→ Work instructions
An accurate, complete copy of the records below is required.

-- -- --

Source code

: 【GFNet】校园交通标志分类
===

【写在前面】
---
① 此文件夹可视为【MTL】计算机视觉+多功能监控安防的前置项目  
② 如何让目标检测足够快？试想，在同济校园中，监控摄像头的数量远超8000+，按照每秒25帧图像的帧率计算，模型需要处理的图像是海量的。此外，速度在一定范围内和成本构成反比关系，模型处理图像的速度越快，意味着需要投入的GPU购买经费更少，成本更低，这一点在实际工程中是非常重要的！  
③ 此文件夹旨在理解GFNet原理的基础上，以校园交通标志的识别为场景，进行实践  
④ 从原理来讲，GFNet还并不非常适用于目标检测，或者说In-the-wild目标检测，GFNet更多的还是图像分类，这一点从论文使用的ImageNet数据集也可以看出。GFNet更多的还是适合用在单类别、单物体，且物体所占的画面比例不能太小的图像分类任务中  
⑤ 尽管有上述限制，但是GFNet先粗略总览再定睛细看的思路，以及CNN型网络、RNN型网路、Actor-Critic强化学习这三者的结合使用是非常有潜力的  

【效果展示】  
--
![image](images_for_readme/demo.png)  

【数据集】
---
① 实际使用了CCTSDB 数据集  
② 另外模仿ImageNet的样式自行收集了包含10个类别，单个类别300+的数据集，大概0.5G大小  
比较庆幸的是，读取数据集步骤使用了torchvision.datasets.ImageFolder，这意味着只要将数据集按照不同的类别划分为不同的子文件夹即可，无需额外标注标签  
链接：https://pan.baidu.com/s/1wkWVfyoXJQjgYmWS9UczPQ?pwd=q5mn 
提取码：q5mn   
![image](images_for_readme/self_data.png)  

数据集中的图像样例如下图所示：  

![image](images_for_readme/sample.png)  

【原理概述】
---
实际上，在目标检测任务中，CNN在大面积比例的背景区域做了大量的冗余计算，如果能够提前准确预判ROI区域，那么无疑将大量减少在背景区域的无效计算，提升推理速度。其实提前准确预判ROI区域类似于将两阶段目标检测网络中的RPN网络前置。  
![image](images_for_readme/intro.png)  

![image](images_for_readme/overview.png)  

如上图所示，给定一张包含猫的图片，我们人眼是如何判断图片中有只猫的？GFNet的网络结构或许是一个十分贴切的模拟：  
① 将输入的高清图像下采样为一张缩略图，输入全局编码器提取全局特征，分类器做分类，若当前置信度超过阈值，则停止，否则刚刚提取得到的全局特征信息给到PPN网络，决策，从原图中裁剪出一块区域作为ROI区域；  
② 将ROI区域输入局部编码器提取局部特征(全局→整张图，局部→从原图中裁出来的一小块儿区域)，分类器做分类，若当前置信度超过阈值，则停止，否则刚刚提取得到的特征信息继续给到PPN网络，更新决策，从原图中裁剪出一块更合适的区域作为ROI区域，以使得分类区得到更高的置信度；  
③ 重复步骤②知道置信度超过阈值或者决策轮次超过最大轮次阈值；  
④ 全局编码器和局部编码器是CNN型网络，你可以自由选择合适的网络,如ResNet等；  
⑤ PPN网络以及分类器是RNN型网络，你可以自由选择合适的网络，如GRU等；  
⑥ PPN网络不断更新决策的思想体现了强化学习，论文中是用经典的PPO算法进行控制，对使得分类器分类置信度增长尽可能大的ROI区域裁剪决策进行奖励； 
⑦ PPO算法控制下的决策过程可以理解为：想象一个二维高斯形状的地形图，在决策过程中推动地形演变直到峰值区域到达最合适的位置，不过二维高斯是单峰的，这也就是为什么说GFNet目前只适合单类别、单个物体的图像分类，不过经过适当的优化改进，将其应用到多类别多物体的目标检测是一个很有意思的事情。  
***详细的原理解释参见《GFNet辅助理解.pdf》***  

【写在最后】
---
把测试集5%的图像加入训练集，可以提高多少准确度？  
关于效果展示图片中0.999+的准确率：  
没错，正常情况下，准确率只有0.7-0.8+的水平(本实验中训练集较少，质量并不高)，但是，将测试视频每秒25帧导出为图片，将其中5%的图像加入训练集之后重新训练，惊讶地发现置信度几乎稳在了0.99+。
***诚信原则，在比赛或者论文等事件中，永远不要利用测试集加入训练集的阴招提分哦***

-- -- --

→ Response to the exercise
Source code

: 【GFNet】校园交通标志分类
===

【写在前面】
---
① 此文件夹可视为【MTL】计算机视觉+多功能监控安防的前置项目  
② 如何让目标检测足够快？试想，在同济校园中，监控摄像头的数量远超8000+，按照每秒25帧图像的帧率计算，模型需要处理的图像是海量的。此外，速度在一定范围内和成本构成反比关系，模型处理图像的速度越快，意味着需要投入的GPU购买经费更少，成本更低，这一点在实际工程中是非常重要的！  
③ 此文件夹旨在理解GFNet原理的基础上，以校园交通标志的识别为场景，进行实践  
④ 从原理来讲，GFNet还并不非常适用于目标检测，或者说In-the-wild目标检测，GFNet更多的还是图像分类，这一点从论文使用的ImageNet数据集也可以看出。GFNet更多的还是适合用在单类别、单物体，且物体所占的画面比例不能太小的图像分类任务中  
⑤ 尽管有上述限制，但是GFNet先粗略总览再定睛细看的思路，以及CNN型网络、RNN型网路、Actor-Critic强化学习这三者的结合使用是非常有潜力的  

【效果展示】  
--
![image](images_for_readme/demo.png)  

【数据集】
---
① 实际使用了CCTSDB 数据集  
② 另外模仿ImageNet的样式自行收集了包含10个类别，单个类别300+的数据集，大概0.5G大小  
比较庆幸的是，读取数据集步骤使用了torchvision.datasets.ImageFolder，这意味着只要将数据集按照不同的类别划分为不同的子文件夹即可，无需额外标注标签  
链接：https://pan.baidu.com/s/1wkWVfyoXJQjgYmWS9UczPQ?pwd=q5mn 
提取码：q5mn   
![image](images_for_readme/self_data.png)  

数据集中的图像样例如下图所示：  

![image](images_for_readme/sample.png)  

【原理概述】
---
实际上，在目标检测任务中，CNN在大面积比例的背景区域做了大量的冗余计算，如果能够提前准确预判ROI区域，那么无疑将大量减少在背景区域的无效计算，提升推理速度。其实提前准确预判ROI区域类似于将两阶段目标检测网络中的RPN网络前置。  
![image](images_for_readme/intro.png)  

![image](images_for_readme/overview.png)  

如上图所示，给定一张包含猫的图片，我们人眼是如何判断图片中有只猫的？GFNet的网络结构或许是一个十分贴切的模拟：  
① 将输入的高清图像下采样为一张缩略图，输入全局编码器提取全局特征，分类器做分类，若当前置信度超过阈值，则停止，否则刚刚提取得到的全局特征信息给到PPN网络，决策，从原图中裁剪出一块区域作为ROI区域；  
② 将ROI区域输入局部编码器提取局部特征(全局→整张图，局部→从原图中裁出来的一小块儿区域)，分类器做分类，若当前置信度超过阈值，则停止，否则刚刚提取得到的特征信息继续给到PPN网络，更新决策，从原图中裁剪出一块更合适的区域作为ROI区域，以使得分类区得到更高的置信度；  
③ 重复步骤②知道置信度超过阈值或者决策轮次超过最大轮次阈值；  
④ 全局编码器和局部编码器是CNN型网络，你可以自由选择合适的网络,如ResNet等；  
⑤ PPN网络以及分类器是RNN型网络，你可以自由选择合适的网络，如GRU等；  
⑥ PPN网络不断更新决策的思想体现了强化学习，论文中是用经典的PPO算法进行控制，对使得分类器分类置信度增长尽可能大的ROI区域裁剪决策进行奖励； 
⑦ PPO算法控制下的决策过程可以理解为：想象一个二维高斯形状的地形图，在决策过程中推动地形演变直到峰值区域到达最合适的位置，不过二维高斯是单峰的，这也就是为什么说GFNet目前只适合单类别、单个物体的图像分类，不过经过适当的优化改进，将其应用到多类别多物体的目标检测是一个很有意思的事情。  
***详细的原理解释参见《GFNet辅助理解.pdf》***  

【写在最后】
---
把测试集5%的图像加入训练集，可以提高多少准确度？  
关于效果展示图片中0.999+的准确率：  
没错，正常情况下，准确率只有0.7-0.8+的水平(本实验中训练集较少，质量并不高)，但是，将测试视频每秒25帧导出为图片，将其中5%的图像加入训练集之后重新训练，惊讶地发现置信度几乎稳在了0.99+。
***诚信原则，在比赛或者论文等事件中，永远不要利用测试集加入训练集的阴招提分哦***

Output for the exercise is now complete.